> _EXERCISE REQUIREMENTS_:
Your task is to transcribe the entries below exactly, beginning with the line containing "service. Splash and" and ending with the final line, and to add nothing else.

Recorded data:
§

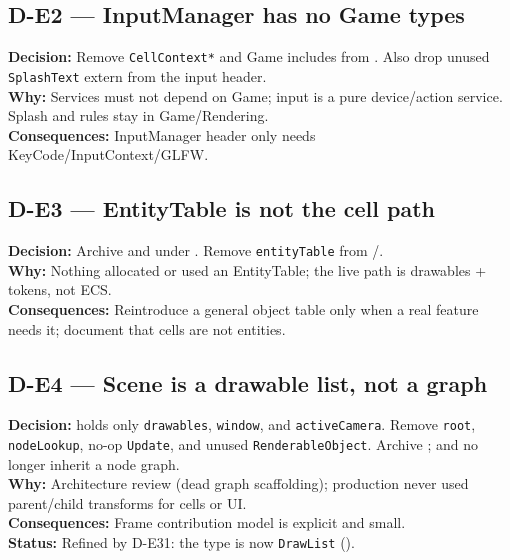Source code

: \subsection*{D-E2 --- InputManager has no Game types}
\begin{decisionbox}[title={D-E2 \quad 2026-07-28}]
\textbf{Decision:} Remove \texttt{CellContext*} and Game includes from
. Also drop unused \texttt{SplashText} extern from the
input header.\\
\textbf{Why:} Services must not depend on Game; input is a pure device/action
service. Splash and rules stay in Game/Rendering.\\
\textbf{Consequences:} InputManager header only needs KeyCode/InputContext/GLFW.
\end{decisionbox}

\subsection*{D-E3 --- EntityTable is not the cell path}
\begin{decisionbox}[title={D-E3 \quad 2026-07-28}]
\textbf{Decision:} Archive  and 
under . Remove \texttt{entityTable} from
/.\\
\textbf{Why:} Nothing allocated or used an EntityTable; the live path is
drawables + tokens, not ECS.\\
\textbf{Consequences:} Reintroduce a general object table only when a real
feature needs it; document that cells are not entities.
\end{decisionbox}

\subsection*{D-E4 --- Scene is a drawable list, not a graph}
\begin{decisionbox}[title={D-E4 \quad 2026-07-28}]
\textbf{Decision:}  holds only \texttt{drawables},
\texttt{window}, and \texttt{activeCamera}. Remove \texttt{root},
\texttt{nodeLookup}, no-op \texttt{Update}, and unused
\texttt{RenderableObject}. Archive ; 
and  no longer inherit a node graph.\\
\textbf{Why:} Architecture review (dead graph scaffolding); production never
used parent/child transforms for cells or UI.\\
\textbf{Consequences:} Frame contribution model is explicit and small.\\
\textbf{Status:} Refined by D-E31: the type is now \texttt{DrawList}
().
\end{decisionbox}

§

> _TASK RESULT_:
service. Splash and rules stay in Game/Rendering.\\
\textbf{Consequences:} InputManager header only needs KeyCode/InputContext/GLFW.
\end{decisionbox}

\subsection*{D-E3 --- EntityTable is not the cell path}
\begin{decisionbox}[title={D-E3 \quad 2026-07-28}]
\textbf{Decision:} Archive  and 
under . Remove \texttt{entityTable} from
/.\\
\textbf{Why:} Nothing allocated or used an EntityTable; the live path is
drawables + tokens, not ECS.\\
\textbf{Consequences:} Reintroduce a general object table only when a real
feature needs it; document that cells are not entities.
\end{decisionbox}

\subsection*{D-E4 --- Scene is a drawable list, not a graph}
\begin{decisionbox}[title={D-E4 \quad 2026-07-28}]
\textbf{Decision:}  holds only \texttt{drawables},
\texttt{window}, and \texttt{activeCamera}. Remove \texttt{root},
\texttt{nodeLookup}, no-op \texttt{Update}, and unused
\texttt{RenderableObject}. Archive ; 
and  no longer inherit a node graph.\\
\textbf{Why:} Architecture review (dead graph scaffolding); production never
used parent/child transforms for cells or UI.\\
\textbf{Consequences:} Frame contribution model is explicit and small.\\
\textbf{Status:} Refined by D-E31: the type is now \texttt{DrawList}
().
\end{decisionbox}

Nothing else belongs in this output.